Chen Shuainan, Zhao Chengwei, Ren Jiahao, Li Jian, Chen Shili, Liu Yang
State Key Laboratory of Precision Measuring Technology and Instruments, Tianjin University, Tianjin 300072, China.
State Key Laboratory of Precision Measuring Technology and Instruments, Tianjin University, Tianjin 300072, China.
Ultrasonics. 2024 Aug;142:107350. doi: 10.1016/j.ultras.2024.107350. Epub 2024 May 24.
Fingerprint authentication is widely used in various areas. While existing methods effectively extract and match fingerprint features, they encounter difficulties in detecting wet fingers and identifying false minutiae. In this paper, a fast fingerprint inversion and authentication method based on Lamb waves is developed by integrating deep learning and multi-scale fusion. This method speeds up the inversion performance through deep fast inversion tomography (DeepFIT) and uses Mask R-CNN to improve authentication accuracy. DeepFIT utilizes fully connected and convolutional operations to approach the descent gradient, enhancing the efficiency of ultrasonic array reconstruction. This suppresses artifacts and accelerates sub-millimeter-level fingerprint minutia inversion. By identifying the overall morphological relationships of various minutia in fingerprints, meaningful minutia representing individual identities are extracted by the Mask R-CNN method. It segments and matches multi-scale fingerprint features, improving the reliability of authentication results. Results indicate that the proposed method has high accuracy, robustness, and speed, optimizing the entire fingerprint authentication process.

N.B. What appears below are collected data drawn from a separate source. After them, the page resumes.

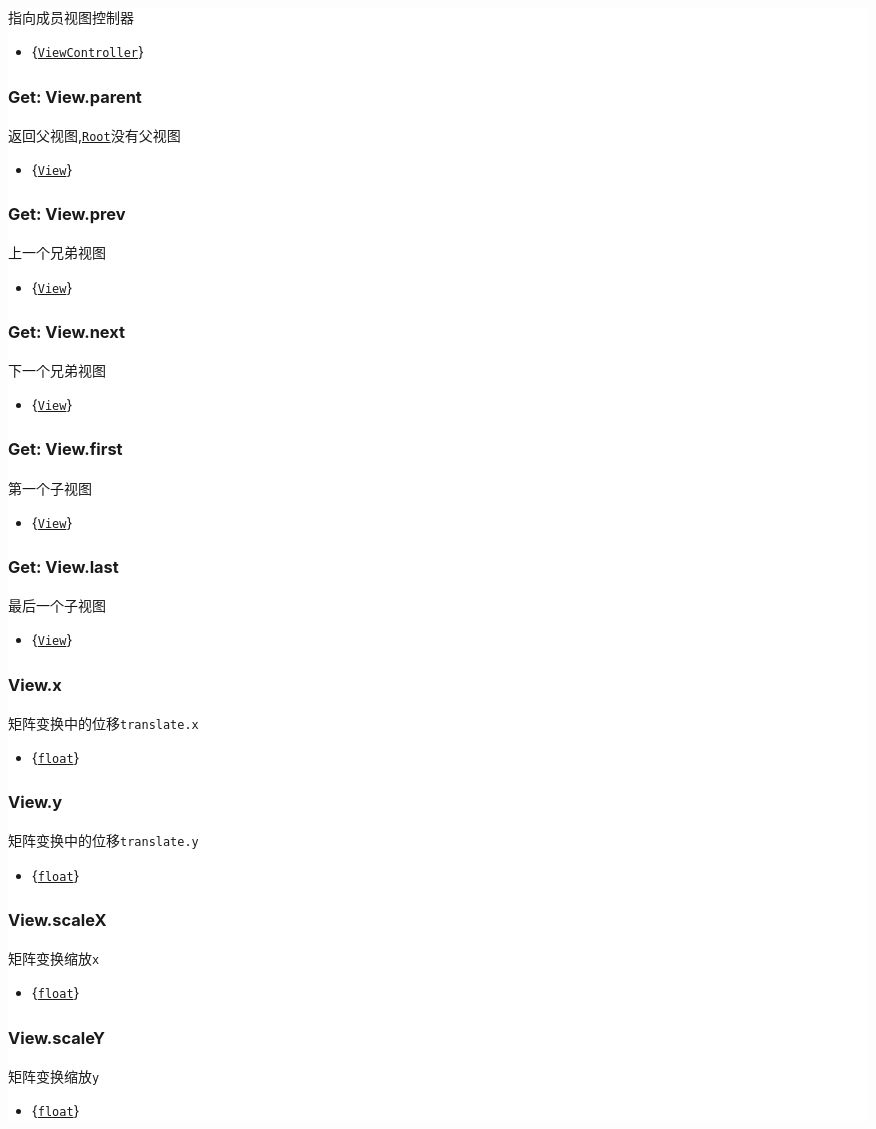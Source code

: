 指向成员视图控制器

* {[`ViewController`]}

### Get: View.parent 

返回父视图,[`Root`]没有父视图

* {[`View`]}

### Get: View.prev 

上一个兄弟视图

* {[`View`]}

### Get: View.next 

下一个兄弟视图

* {[`View`]}

### Get: View.first 

第一个子视图

* {[`View`]}

### Get: View.last 

最后一个子视图

* {[`View`]}

### View.x 

矩阵变换中的位移`translate.x`

* {[`float`]}

### View.y 

矩阵变换中的位移`translate.y`

* {[`float`]}

### View.scaleX 

矩阵变换缩放`x`

* {[`float`]}

### View.scaleY 

矩阵变换缩放`y`

* {[`float`]}


[`Class`]: https://developer.mozilla.org/en-US/docs/Web/JavaScript/Reference/Classes
[`Object`]: https://developer.mozilla.org/en-US/docs/Web/JavaScript/Reference/Global_Objects/Object
[`Array`]: https://developer.mozilla.org/en-US/docs/Web/JavaScript/Reference/Global_Objects/Array
[`Function`]: https://developer.mozilla.org/en-US/docs/Web/JavaScript/Reference/Global_Objects/Function
[`Date`]: https://developer.mozilla.org/en-US/docs/Web/JavaScript/Reference/Global_Objects/Date
[`RegExp`]: https://developer.mozilla.org/en-US/docs/Web/JavaScript/Reference/Global_Objects/RegExp
[`ArrayBuffer`]: https://developer.mozilla.org/en-US/docs/Web/JavaScript/Reference/Global_Objects/ArrayBuffer
[`TypedArray`]: https://developer.mozilla.org/en-US/docs/Web/JavaScript/Reference/Global_Objects/TypedArray
[`String`]: https://developer.mozilla.org/en-US/docs/Web/JavaScript/Reference/Global_Objects/String
[`Number`]: https://developer.mozilla.org/en-US/docs/Web/JavaScript/Reference/Global_Objects/Number
[`Boolean`]: https://developer.mozilla.org/en-US/docs/Web/JavaScript/Reference/Global_Objects/Boolean
[`null`]: https://developer.mozilla.org/en-US/docs/Web/JavaScript/Reference/Global_Objects/null
[`undefined`]: https://developer.mozilla.org/en-US/docs/Web/JavaScript/Reference/Global_Objects/undefined
[`int`]: native_types.md#int
[`uint`]: native_types.md#uint
[`int16`]: native_types.md#int16
[`uint16`]: native_types.md#uint16
[`int64`]: native_types.md#int64
[`uint64`]: native_types.md#uint64
[`float`]: native_types.md#float
[`double`]: native_types.md#double
[`bool`]: native_types.md#bool
[`Mat`]: value.md#class-mat
[`Vec2`]: value.md#class-vec2
[`TextAlign`]: value.md#class-textalign
[`Rect`]: value.md#class-rect
[`Value`]: value.md#class-value
[`Border`]: value.md#class-border
[`Color`]: value.md#class-color
[`Direction`]: value.md#class-direction
[`Action`]: action.md#class-action
[`KeyframeAction`]: action.md#class-keyframeaction
[`action.create(json)`]: action.md#create-json-parent-
[`action.transition(view,style,delay,cb)`]: action.md#transition-view-style-delay-cb-
[`atomPixel`]: display_port.md#get-atompixel
[`nextFrame(cb)`]: display_port.md#nextFrame-cb-
[`New()`]: ctr.md#new-vx-parent-args-
[`CSS()`]: css.md#css-sheets-
[`DisplayPort`]: display_port.md#class-displayport
[`GUIApplication`]: app.md#class-guiapplication
[`ViewController`]: ctr.md#class-viewcontroller
[`HighlightedStatus`]: event.md#enum-highlightedstatus
[`Notification`]: event.md#class-notification
[`TextFont`]: langou.md#class-textfont
[`TextLayout`]: langou.md#class-textlayout
[`View`]: langou.md#class-view
[`Sprite`]: langou.md#class-sprite
[`Layout`]: langou.md#class-layout
[`Span`]: langou.md#class-span
[`Box`]: langou.md#class-box
[`Div`]: langou.md#class-div
[`Hybrid`]:  langou.md#class-hybrid
[`Limit`]:  langou.md#class-limit
[`Indep`]:  langou.md#class-indep
[`LimitIndep`]:  langou.md#class-limitindep
[`Image`]:  langou.md#class-image
[`Panel`]:  langou.md#class-panel
[`Root`]:  langou.md#class-root
[`BasicScroll`]: langou.md#class-basicscroll
[`Scroll`]: langou.md#class-scroll
[`Button`]: langou.md#class-button
[`Text`]: langou.md#class-text
[`Input`]: langou.md#class-input
[`Textarea`]: langou.md#class-textarea
[`TextNode`]: langou.md#class-textnode
[`Label`]: langou.md#class-label
[`Trap in Layout`]: langou.md#trap-in-layout
[`reader`]: reader.md
[`$(path)`]: global.md#_Path-path-
[`Repeat`]: value.md#class-repeat
[`ContentAlign`]: value.md#class-contentalign
[`Limit.minWidth`]: langou.md#limit-minWidth
[`Limit.minHeight`]: langou.md#limit-minHeight
[`Limit.maxWidth`]: langou.md#limit-maxWidth
[`Limit.maxHeight`]: langou.md#limit-maxHeight
[`Curve`]: value.md#class-curve
[`TextColor`]: value.md#class-textcolor
[`TextSize`]: value.md#class-textsize
[`TextStyle`]: value.md#class-textstyle
[`TextFamily`]: value.md#class-textfamily
[`TextShadow`]: value.md#class-textshadow
[`TextLineHeight`]: value.md#class-textlineheight
[`TextDecoration`]: value.md#class-textwecoration
[`TextOverflow`]: value.md#class-textoverflow
[`TextWhiteSpace`]: value.md#class-textwhitespace
[`KeyboardType`]: value.md#class-Keyboardtype
[`KeyboardReturnType`]: value.md#class-keyboardreturntype
[`Align`]:  value.md#class-align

指纹认证在各个领域都有广泛应用。虽然现有方法能有效提取和匹配指纹特征,但在检测湿手指和识别假细节点方面存在困难。本文通过融合深度学习和多尺度融合,开发了一种基于兰姆波的快速指纹反转与认证方法。该方法通过深度快速反演层析成像(DeepFIT)加快反转性能,并使用Mask R-CNN提高认证准确率。DeepFIT利用全连接和卷积操作逼近下降梯度,提高超声阵列重建效率。这抑制了伪像并加速了亚毫米级指纹细节点反转。通过识别指纹中各种细节点的整体形态关系,利用Mask R-CNN方法提取代表个体身份的有意义的细节点。它对多尺度指纹特征进行分割和匹配,提高了认证结果的可靠性。结果表明,该方法具有高精度、鲁棒性和速度,优化了整个指纹认证过程。